*Task*:
Copy out, exactly, the first line of the entries below and every line after it through the one containing "The quantity we".

[Stored items]
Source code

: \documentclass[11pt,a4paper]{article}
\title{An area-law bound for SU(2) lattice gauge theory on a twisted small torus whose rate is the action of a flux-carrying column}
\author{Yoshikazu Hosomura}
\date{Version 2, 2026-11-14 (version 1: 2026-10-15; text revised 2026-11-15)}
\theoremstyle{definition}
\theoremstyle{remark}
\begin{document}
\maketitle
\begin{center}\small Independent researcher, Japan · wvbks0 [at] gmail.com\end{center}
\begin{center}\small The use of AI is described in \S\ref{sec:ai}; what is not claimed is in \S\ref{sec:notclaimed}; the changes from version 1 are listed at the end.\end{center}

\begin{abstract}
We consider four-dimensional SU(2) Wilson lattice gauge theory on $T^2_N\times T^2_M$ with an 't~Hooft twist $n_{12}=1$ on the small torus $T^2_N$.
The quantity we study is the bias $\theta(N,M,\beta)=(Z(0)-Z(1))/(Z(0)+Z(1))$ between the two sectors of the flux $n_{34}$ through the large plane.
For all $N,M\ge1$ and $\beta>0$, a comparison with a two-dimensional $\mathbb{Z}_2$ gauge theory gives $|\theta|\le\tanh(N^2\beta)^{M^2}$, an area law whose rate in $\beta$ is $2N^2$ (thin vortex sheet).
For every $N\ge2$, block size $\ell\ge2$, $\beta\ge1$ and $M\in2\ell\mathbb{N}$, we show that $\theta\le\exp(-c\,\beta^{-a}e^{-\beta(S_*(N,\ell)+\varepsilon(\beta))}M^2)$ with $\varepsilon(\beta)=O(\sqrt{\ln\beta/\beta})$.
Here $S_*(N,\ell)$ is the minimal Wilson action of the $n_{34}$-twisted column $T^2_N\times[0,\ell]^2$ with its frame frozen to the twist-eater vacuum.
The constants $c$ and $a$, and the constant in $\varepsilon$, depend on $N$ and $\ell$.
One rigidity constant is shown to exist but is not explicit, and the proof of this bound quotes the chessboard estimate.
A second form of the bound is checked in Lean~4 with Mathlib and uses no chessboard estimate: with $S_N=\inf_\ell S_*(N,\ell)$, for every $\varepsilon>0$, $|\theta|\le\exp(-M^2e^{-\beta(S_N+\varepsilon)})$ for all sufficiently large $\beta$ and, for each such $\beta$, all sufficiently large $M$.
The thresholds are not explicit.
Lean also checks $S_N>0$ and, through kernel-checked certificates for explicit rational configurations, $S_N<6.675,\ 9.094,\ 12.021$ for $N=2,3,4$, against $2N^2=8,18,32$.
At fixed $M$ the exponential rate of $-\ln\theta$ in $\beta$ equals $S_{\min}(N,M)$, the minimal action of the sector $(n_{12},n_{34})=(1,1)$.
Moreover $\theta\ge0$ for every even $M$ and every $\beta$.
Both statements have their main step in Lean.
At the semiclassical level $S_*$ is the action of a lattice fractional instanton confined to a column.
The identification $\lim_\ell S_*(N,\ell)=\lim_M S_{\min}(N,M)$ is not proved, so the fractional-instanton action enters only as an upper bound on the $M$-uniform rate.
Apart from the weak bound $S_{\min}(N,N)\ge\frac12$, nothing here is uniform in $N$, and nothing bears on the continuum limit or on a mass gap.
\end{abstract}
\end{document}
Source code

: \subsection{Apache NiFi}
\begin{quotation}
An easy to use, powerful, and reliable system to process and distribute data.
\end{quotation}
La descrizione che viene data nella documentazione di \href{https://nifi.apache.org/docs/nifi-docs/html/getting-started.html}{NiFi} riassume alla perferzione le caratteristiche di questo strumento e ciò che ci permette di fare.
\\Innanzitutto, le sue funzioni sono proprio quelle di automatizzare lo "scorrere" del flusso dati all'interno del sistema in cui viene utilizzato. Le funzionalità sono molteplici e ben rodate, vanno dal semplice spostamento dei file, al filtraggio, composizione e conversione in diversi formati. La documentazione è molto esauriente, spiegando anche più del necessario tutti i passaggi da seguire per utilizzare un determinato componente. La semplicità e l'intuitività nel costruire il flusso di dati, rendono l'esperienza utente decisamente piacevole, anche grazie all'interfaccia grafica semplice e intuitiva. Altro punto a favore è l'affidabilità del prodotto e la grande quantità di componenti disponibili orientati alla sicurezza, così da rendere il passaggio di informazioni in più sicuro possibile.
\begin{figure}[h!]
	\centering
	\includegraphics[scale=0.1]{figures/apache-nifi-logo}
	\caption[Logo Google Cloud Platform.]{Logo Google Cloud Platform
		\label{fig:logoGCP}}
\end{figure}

*Solution to this problem*:
Source code

: \documentclass[11pt,a4paper]{article}
\title{An area-law bound for SU(2) lattice gauge theory on a twisted small torus whose rate is the action of a flux-carrying column}
\author{Yoshikazu Hosomura}
\date{Version 2, 2026-11-14 (version 1: 2026-10-15; text revised 2026-11-15)}
\theoremstyle{definition}
\theoremstyle{remark}
\begin{document}
\maketitle
\begin{center}\small Independent researcher, Japan · wvbks0 [at] gmail.com\end{center}
\begin{center}\small The use of AI is described in \S\ref{sec:ai}; what is not claimed is in \S\ref{sec:notclaimed}; the changes from version 1 are listed at the end.\end{center}

\begin{abstract}
We consider four-dimensional SU(2) Wilson lattice gauge theory on $T^2_N\times T^2_M$ with an 't~Hooft twist $n_{12}=1$ on the small torus $T^2_N$.
The quantity we study is the bias $\theta(N,M,\beta)=(Z(0)-Z(1))/(Z(0)+Z(1))$ between the two sectors of the flux $n_{34}$ through the large plane.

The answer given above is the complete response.